Task:
Repeat every entry, word for word, leaving no line out.
###
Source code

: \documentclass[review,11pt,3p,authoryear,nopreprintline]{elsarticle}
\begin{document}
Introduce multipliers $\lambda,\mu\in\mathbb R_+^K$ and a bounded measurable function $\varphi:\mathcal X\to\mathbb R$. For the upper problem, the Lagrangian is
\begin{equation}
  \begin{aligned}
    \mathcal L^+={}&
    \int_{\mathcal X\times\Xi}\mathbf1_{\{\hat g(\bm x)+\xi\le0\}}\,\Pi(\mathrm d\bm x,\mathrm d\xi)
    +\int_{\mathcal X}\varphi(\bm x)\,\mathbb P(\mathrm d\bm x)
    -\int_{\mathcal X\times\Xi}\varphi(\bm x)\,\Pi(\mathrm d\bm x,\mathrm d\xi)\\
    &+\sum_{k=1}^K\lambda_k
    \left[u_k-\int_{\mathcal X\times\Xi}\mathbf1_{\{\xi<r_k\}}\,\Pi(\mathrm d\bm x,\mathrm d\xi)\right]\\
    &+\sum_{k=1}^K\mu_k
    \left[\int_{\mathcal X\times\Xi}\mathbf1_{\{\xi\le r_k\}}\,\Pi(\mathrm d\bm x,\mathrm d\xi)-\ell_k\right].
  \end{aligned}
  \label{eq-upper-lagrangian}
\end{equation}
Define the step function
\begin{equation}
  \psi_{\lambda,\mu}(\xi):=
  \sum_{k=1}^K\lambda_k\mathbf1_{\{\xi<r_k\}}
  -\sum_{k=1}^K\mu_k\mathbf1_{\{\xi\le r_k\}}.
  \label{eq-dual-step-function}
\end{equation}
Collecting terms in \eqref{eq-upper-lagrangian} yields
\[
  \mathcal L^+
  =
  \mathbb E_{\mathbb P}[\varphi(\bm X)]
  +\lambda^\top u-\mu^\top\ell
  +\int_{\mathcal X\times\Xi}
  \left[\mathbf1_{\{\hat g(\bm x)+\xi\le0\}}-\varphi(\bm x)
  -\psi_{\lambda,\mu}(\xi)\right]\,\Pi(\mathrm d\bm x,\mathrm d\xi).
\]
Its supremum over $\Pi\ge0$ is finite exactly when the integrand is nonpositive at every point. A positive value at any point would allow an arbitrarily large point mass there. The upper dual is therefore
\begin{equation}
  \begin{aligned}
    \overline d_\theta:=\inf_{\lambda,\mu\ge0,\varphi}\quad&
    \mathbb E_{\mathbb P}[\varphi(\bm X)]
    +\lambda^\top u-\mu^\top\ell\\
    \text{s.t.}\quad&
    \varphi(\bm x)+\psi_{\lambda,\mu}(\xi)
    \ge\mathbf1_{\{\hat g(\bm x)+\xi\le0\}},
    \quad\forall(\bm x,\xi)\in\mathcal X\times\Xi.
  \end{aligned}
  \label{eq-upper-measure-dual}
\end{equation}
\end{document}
###
Expected answer:
Source code

: \documentclass[review,11pt,3p,authoryear,nopreprintline]{elsarticle}
\begin{document}
Introduce multipliers $\lambda,\mu\in\mathbb R_+^K$ and a bounded measurable function $\varphi:\mathcal X\to\mathbb R$. For the upper problem, the Lagrangian is
\begin{equation}
  \begin{aligned}
    \mathcal L^+={}&
    \int_{\mathcal X\times\Xi}\mathbf1_{\{\hat g(\bm x)+\xi\le0\}}\,\Pi(\mathrm d\bm x,\mathrm d\xi)
    +\int_{\mathcal X}\varphi(\bm x)\,\mathbb P(\mathrm d\bm x)
    -\int_{\mathcal X\times\Xi}\varphi(\bm x)\,\Pi(\mathrm d\bm x,\mathrm d\xi)\\
    &+\sum_{k=1}^K\lambda_k
    \left[u_k-\int_{\mathcal X\times\Xi}\mathbf1_{\{\xi<r_k\}}\,\Pi(\mathrm d\bm x,\mathrm d\xi)\right]\\
    &+\sum_{k=1}^K\mu_k
    \left[\int_{\mathcal X\times\Xi}\mathbf1_{\{\xi\le r_k\}}\,\Pi(\mathrm d\bm x,\mathrm d\xi)-\ell_k\right].
  \end{aligned}
  \label{eq-upper-lagrangian}
\end{equation}
Define the step function
\begin{equation}
  \psi_{\lambda,\mu}(\xi):=
  \sum_{k=1}^K\lambda_k\mathbf1_{\{\xi<r_k\}}
  -\sum_{k=1}^K\mu_k\mathbf1_{\{\xi\le r_k\}}.
  \label{eq-dual-step-function}
\end{equation}
Collecting terms in \eqref{eq-upper-lagrangian} yields
\[
  \mathcal L^+
  =
  \mathbb E_{\mathbb P}[\varphi(\bm X)]
  +\lambda^\top u-\mu^\top\ell
  +\int_{\mathcal X\times\Xi}
  \left[\mathbf1_{\{\hat g(\bm x)+\xi\le0\}}-\varphi(\bm x)
  -\psi_{\lambda,\mu}(\xi)\right]\,\Pi(\mathrm d\bm x,\mathrm d\xi).
\]
Its supremum over $\Pi\ge0$ is finite exactly when the integrand is nonpositive at every point. A positive value at any point would allow an arbitrarily large point mass there. The upper dual is therefore
\begin{equation}
  \begin{aligned}
    \overline d_\theta:=\inf_{\lambda,\mu\ge0,\varphi}\quad&
    \mathbb E_{\mathbb P}[\varphi(\bm X)]
    +\lambda^\top u-\mu^\top\ell\\
    \text{s.t.}\quad&
    \varphi(\bm x)+\psi_{\lambda,\mu}(\xi)
    \ge\mathbf1_{\{\hat g(\bm x)+\xi\le0\}},
    \quad\forall(\bm x,\xi)\in\mathcal X\times\Xi.
  \end{aligned}
  \label{eq-upper-measure-dual}
\end{equation}
\end{document}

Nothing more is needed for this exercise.